- **Stored data entries**
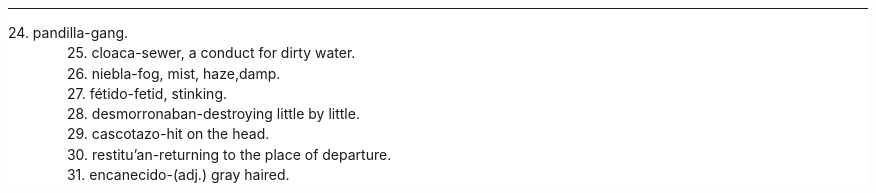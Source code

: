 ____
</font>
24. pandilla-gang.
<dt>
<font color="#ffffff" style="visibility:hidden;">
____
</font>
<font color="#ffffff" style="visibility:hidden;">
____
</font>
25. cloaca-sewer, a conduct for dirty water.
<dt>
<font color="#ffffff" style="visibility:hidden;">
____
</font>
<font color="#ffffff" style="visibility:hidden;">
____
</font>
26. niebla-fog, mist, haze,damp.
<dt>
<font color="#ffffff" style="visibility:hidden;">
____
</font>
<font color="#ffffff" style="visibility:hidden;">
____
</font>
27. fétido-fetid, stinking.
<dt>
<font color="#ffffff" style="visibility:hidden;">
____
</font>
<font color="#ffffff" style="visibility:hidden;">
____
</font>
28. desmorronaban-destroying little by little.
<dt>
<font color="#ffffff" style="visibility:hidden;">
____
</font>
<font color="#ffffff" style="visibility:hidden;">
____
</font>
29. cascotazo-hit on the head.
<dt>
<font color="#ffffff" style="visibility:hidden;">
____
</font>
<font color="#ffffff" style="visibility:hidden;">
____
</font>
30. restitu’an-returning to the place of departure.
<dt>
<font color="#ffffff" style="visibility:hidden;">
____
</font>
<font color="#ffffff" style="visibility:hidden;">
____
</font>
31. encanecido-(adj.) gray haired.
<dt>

...

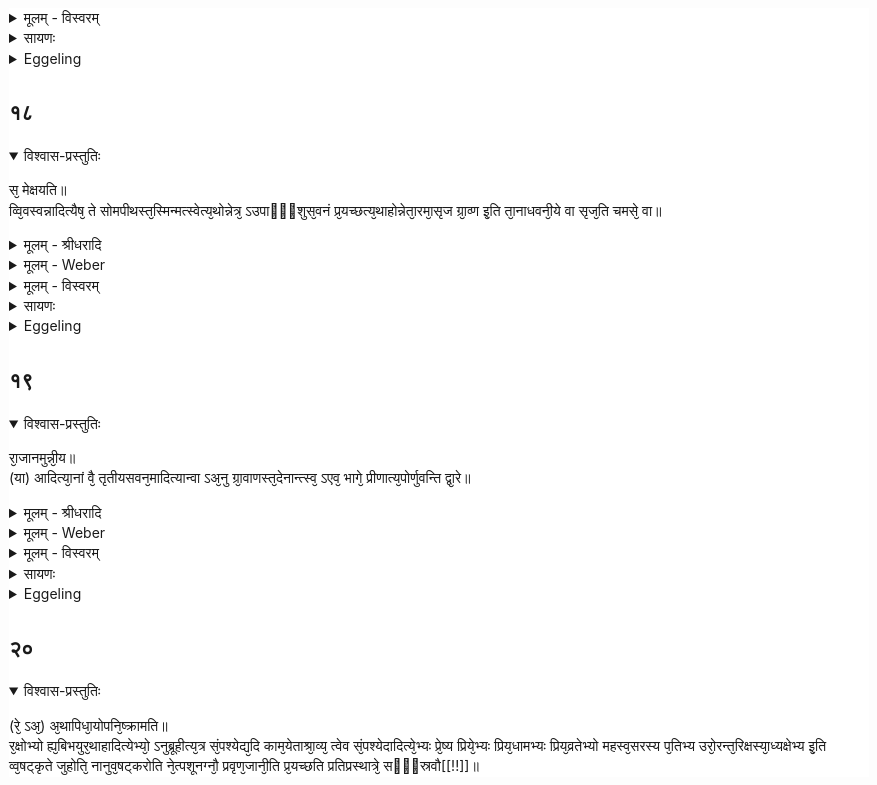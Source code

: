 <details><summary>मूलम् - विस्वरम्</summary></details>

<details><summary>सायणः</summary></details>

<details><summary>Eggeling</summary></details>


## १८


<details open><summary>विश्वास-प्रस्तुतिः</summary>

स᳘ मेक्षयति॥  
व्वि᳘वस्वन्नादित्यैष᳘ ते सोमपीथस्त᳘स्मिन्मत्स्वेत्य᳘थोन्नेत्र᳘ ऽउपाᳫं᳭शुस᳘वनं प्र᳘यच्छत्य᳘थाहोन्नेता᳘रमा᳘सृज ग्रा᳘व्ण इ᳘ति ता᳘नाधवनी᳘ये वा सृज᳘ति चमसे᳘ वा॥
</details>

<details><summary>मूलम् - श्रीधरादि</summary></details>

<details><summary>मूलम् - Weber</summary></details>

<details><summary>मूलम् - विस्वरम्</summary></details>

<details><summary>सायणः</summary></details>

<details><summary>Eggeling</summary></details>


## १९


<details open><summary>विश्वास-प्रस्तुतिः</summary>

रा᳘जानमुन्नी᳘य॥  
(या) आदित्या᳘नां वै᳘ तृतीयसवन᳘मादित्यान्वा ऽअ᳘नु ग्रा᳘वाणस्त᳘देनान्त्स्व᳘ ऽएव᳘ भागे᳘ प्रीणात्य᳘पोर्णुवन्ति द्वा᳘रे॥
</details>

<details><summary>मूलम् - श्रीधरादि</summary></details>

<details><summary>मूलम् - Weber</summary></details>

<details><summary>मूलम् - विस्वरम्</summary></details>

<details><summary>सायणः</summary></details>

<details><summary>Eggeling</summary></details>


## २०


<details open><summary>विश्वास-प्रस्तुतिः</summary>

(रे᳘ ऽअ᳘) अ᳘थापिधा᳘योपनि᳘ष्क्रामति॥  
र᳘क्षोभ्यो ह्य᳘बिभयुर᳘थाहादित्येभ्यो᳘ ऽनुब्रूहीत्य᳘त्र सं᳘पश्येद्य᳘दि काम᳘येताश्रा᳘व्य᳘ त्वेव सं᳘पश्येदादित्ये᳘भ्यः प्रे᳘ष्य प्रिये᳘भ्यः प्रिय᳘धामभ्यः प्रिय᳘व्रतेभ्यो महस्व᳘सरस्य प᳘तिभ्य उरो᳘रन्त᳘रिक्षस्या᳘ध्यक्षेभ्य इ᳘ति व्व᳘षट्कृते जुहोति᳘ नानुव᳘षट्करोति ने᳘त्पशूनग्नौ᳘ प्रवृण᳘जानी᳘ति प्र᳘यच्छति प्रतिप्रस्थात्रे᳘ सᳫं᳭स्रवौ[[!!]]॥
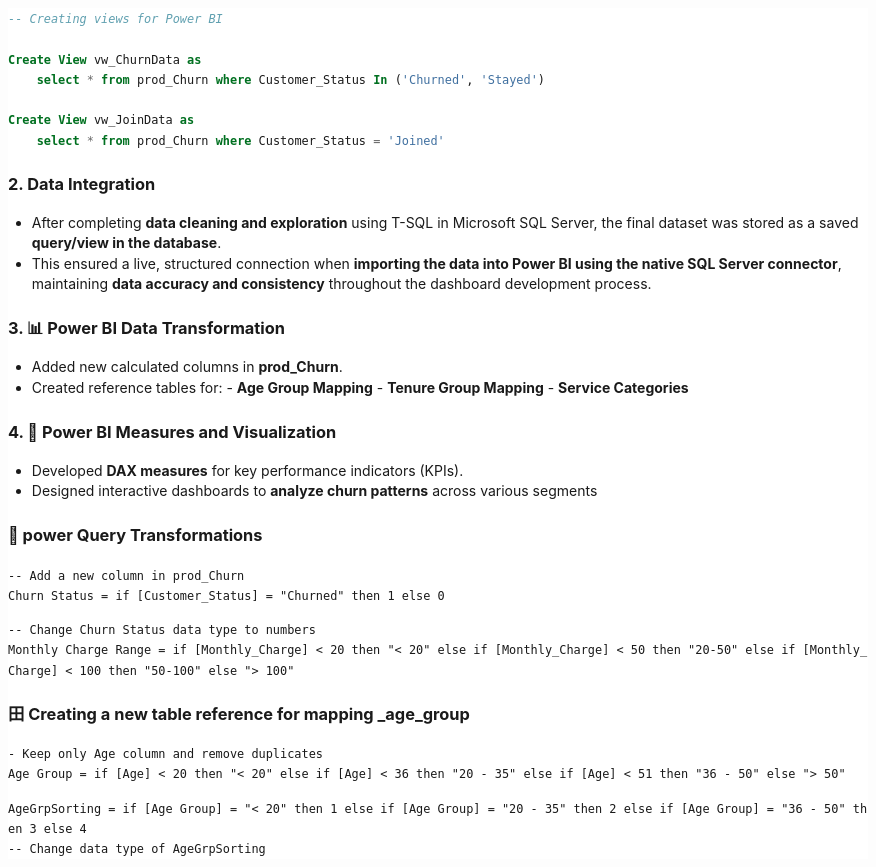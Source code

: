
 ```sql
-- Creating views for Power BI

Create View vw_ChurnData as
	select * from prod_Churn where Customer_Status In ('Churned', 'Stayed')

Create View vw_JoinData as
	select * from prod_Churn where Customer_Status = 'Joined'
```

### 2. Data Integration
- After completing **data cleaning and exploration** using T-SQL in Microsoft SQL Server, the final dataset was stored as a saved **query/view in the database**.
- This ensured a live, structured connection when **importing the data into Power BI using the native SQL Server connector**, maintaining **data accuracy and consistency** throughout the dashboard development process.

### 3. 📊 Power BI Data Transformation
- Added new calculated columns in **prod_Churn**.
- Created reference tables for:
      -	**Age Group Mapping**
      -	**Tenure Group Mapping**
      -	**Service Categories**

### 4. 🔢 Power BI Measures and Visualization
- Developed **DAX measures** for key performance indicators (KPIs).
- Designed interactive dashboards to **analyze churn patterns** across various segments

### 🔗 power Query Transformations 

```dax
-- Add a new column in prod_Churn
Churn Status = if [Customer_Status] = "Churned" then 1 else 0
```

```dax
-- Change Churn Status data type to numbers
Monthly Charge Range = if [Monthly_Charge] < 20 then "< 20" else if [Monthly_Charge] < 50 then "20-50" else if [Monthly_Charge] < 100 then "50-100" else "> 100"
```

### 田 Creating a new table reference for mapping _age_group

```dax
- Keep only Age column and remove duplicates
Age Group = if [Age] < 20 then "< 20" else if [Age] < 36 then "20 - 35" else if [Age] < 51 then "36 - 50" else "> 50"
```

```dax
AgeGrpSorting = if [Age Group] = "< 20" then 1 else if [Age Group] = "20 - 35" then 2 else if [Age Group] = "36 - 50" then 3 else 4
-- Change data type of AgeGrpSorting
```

---

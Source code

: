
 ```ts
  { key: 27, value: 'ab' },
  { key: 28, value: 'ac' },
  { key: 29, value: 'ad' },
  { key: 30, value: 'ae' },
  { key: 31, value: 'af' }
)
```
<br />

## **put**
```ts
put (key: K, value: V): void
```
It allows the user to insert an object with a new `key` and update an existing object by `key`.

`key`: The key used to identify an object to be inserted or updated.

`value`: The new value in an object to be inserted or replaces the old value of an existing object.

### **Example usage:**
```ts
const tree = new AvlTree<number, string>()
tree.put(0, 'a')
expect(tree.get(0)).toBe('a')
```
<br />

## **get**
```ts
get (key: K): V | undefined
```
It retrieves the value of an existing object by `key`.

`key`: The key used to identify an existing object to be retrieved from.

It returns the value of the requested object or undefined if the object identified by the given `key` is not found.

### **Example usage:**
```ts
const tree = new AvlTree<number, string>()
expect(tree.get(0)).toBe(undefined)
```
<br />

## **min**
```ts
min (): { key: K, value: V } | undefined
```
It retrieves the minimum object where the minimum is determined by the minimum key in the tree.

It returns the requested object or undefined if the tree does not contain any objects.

- **Exercise brief**
Each line of the data that includes "expect" should be copied.

- **Result of this exercise**
expect(tree.get(0)).toBe('a')
expect(tree.get(0)).toBe(undefined)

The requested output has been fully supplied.